47 parcels of Chardonnay spread across the Grand Crus of Avize, Cramant, Oger and Le Mesnil-sur-Oger totalling 4.4 hectares. Classic tank fermented and malo-lactic is allowed. Dosages are all at 6gm or less. A tiny producer focusing on highest quality Chardonnay across top quality vineyards. Philippe grows some Pinot Noir but sells it off. He only wants to work with Chardonnay. All the info is on the back label!
Philippe uses a small 2,000kg pneumatic press giving him greater selectivity and control of his tiny parcels of vineyards. 27 of his parcels make up the majority of his vineyards and these are in prestigious Le Mesnil-sur-Oger and Oger vineyards.

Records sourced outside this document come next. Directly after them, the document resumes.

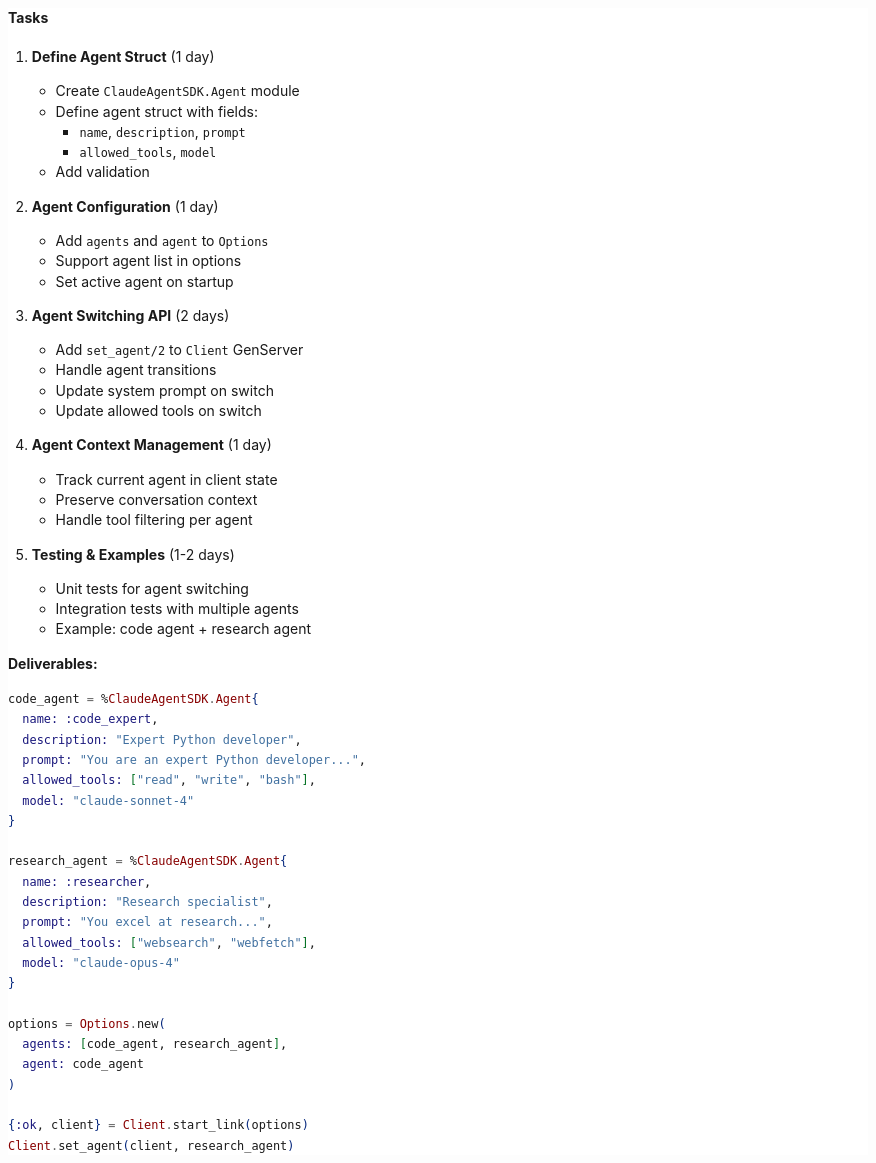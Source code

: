 #### Tasks
1. **Define Agent Struct** (1 day)
   - Create `ClaudeAgentSDK.Agent` module
   - Define agent struct with fields:
     - `name`, `description`, `prompt`
     - `allowed_tools`, `model`
   - Add validation

2. **Agent Configuration** (1 day)
   - Add `agents` and `agent` to `Options`
   - Support agent list in options
   - Set active agent on startup

3. **Agent Switching API** (2 days)
   - Add `set_agent/2` to `Client` GenServer
   - Handle agent transitions
   - Update system prompt on switch
   - Update allowed tools on switch

4. **Agent Context Management** (1 day)
   - Track current agent in client state
   - Preserve conversation context
   - Handle tool filtering per agent

5. **Testing & Examples** (1-2 days)
   - Unit tests for agent switching
   - Integration tests with multiple agents
   - Example: code agent + research agent

**Deliverables:**
```elixir
code_agent = %ClaudeAgentSDK.Agent{
  name: :code_expert,
  description: "Expert Python developer",
  prompt: "You are an expert Python developer...",
  allowed_tools: ["read", "write", "bash"],
  model: "claude-sonnet-4"
}

research_agent = %ClaudeAgentSDK.Agent{
  name: :researcher,
  description: "Research specialist",
  prompt: "You excel at research...",
  allowed_tools: ["websearch", "webfetch"],
  model: "claude-opus-4"
}

options = Options.new(
  agents: [code_agent, research_agent],
  agent: code_agent
)

{:ok, client} = Client.start_link(options)
Client.set_agent(client, research_agent)
```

So even though Philippe is based in Cramant he only has small holdings in Cramant and Avize. Why Cramant? His wife’s side of the family own the cuverie and buildings in Cramant. So we should really regard Philippe Glavier as a Le Mesnil-sur-Oger producer.
The style here is all about intensity and precision. These are not ‘pretty’ party wines. Theses are serious vinous masterpieces that offer a profound statement about their terroir.

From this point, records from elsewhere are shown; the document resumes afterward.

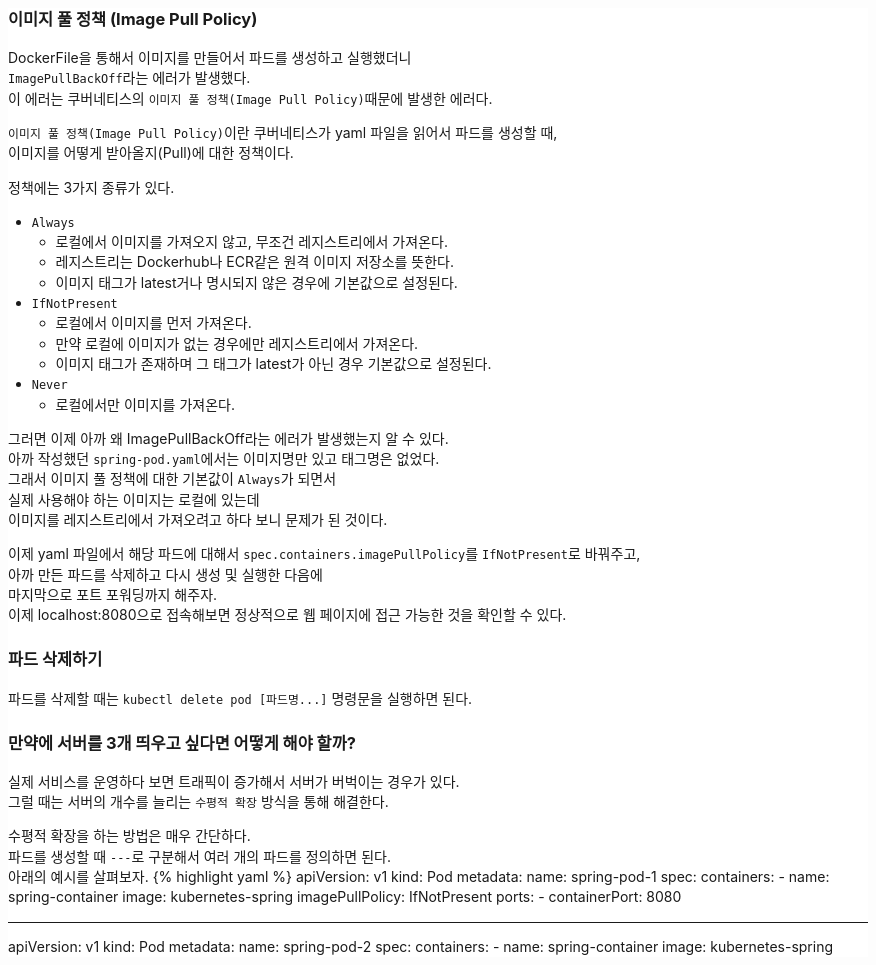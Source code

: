 ### 이미지 풀 정책 (Image Pull Policy)

DockerFile을 통해서 이미지를 만들어서 파드를 생성하고 실행했더니  
`ImagePullBackOff`라는 에러가 발생했다.  
이 에러는 쿠버네티스의 `이미지 풀 정책(Image Pull Policy)`때문에 발생한 에러다.

`이미지 풀 정책(Image Pull Policy)`이란 쿠버네티스가 yaml 파일을 읽어서 파드를 생성할 때,  
이미지를 어떻게 받아올지(Pull)에 대한 정책이다.  

정책에는 3가지 종류가 있다.
- `Always`
    - 로컬에서 이미지를 가져오지 않고, 무조건 레지스트리에서 가져온다.
    - 레지스트리는 Dockerhub나 ECR같은 원격 이미지 저장소를 뜻한다.
    - 이미지 태그가 latest거나 명시되지 않은 경우에 기본값으로 설정된다.
- `IfNotPresent`
    - 로컬에서 이미지를 먼저 가져온다.
    - 만약 로컬에 이미지가 없는 경우에만 레지스트리에서 가져온다.
    - 이미지 태그가 존재하며 그 태그가 latest가 아닌 경우 기본값으로 설정된다.
- `Never`
    - 로컬에서만 이미지를 가져온다.

그러면 이제 아까 왜 ImagePullBackOff라는 에러가 발생했는지 알 수 있다.  
아까 작성했던 `spring-pod.yaml`에서는 이미지명만 있고 태그명은 없었다.  
그래서 이미지 풀 정책에 대한 기본값이 `Always`가 되면서  
실제 사용해야 하는 이미지는 로컬에 있는데  
이미지를 레지스트리에서 가져오려고 하다 보니 문제가 된 것이다.

이제 yaml 파일에서 해당 파드에 대해서 `spec.containers.imagePullPolicy`를 `IfNotPresent`로 바꿔주고,  
아까 만든 파드를 삭제하고 다시 생성 및 실행한 다음에  
마지막으로 포트 포워딩까지 해주자.  
이제 localhost:8080으로 접속해보면 정상적으로 웹 페이지에 접근 가능한 것을 확인할 수 있다.

### 파드 삭제하기

파드를 삭제할 때는 `kubectl delete pod [파드명...]` 명령문을 실행하면 된다.

### 만약에 서버를 3개 띄우고 싶다면 어떻게 해야 할까?

실제 서비스를 운영하다 보면 트래픽이 증가해서 서버가 버벅이는 경우가 있다.  
그럴 때는 서버의 개수를 늘리는 `수평적 확장` 방식을 통해 해결한다.

수평적 확장을 하는 방법은 매우 간단하다.  
파드를 생성할 때 `---`로 구분해서 여러 개의 파드를 정의하면 된다.  
아래의 예시를 살펴보자.
{% highlight yaml %}
apiVersion: v1
kind: Pod
metadata:
  name: spring-pod-1
spec:
  containers:
    - name: spring-container
      image: kubernetes-spring
      imagePullPolicy: IfNotPresent
      ports:
        - containerPort: 8080

---
apiVersion: v1
kind: Pod
metadata:
  name: spring-pod-2
spec:
  containers:
    - name: spring-container
      image: kubernetes-spring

La Grace d’Alphael is a pure vibrant style. Philippe purposefully ages this on lees for the minimum time, to accentuate the chalky mineral overtones and allow the terroir to speak. Dosage between 5 and 6g/litre.
Genesis is the opposite – older vines with much longer lees time – massive and intense but with great length and elegance. Dosage between 5 and 6g/litre.
Also Philippe has a rose, a vintage wine in bottle and a wood matured pure Cramant only in magnum.
Chardonnay is on display, and Philippe is proud to show us its diversity. From the elegance and grace of Alphael, to the power and majesty of Genesis. We see purity and minerals. His vintage cuvees are more profound again, but are very limited in quantities.